A new study says you're more likely to get sick from a virus if you're infected in the morning.
While bacteria have cells that let them survive and reproduce in a host's body independently, viruses need to hijack the host's cells. And University of Cambridge researchers say these cells may be more vulnerable earlier in the day.
The researchers studied mice and found viruses spread 10 times more effectively when the animals were injected with the virus at "sunrise" than when they were injected later in the day.
This means an infection that takes hold in the morning could cause more serious harm.
This works another way, too. The discovery supports a past finding, that flu vaccinations are more effective if given in the morning.
And here's another thing. One of the researchers noted every cell in the body has an internal clock that lets it predict changes in the environment.

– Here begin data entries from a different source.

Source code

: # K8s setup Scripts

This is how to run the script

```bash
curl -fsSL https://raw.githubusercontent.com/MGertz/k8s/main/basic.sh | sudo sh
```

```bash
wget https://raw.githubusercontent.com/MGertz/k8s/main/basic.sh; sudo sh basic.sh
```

But having an irregular sleep schedule can disrupt the body's clock. Researchers found when they messed with the mice's sleep schedules, the spread of the infection was no longer related to when the infection was introduced.
Translation: This could mean shift workers –– who may work one night and rest the next –– are more at risk of getting sick from viruses.
The researchers also looked at a gene that regulates the body's clock, and found mice that didn't have it got equally sick, no matter what time of day they were injected with a virus.
But it's not just the case for mice. Your tendency to get the flu in the winter rather than any other time of year? Yeah, this gene drops during that season, too.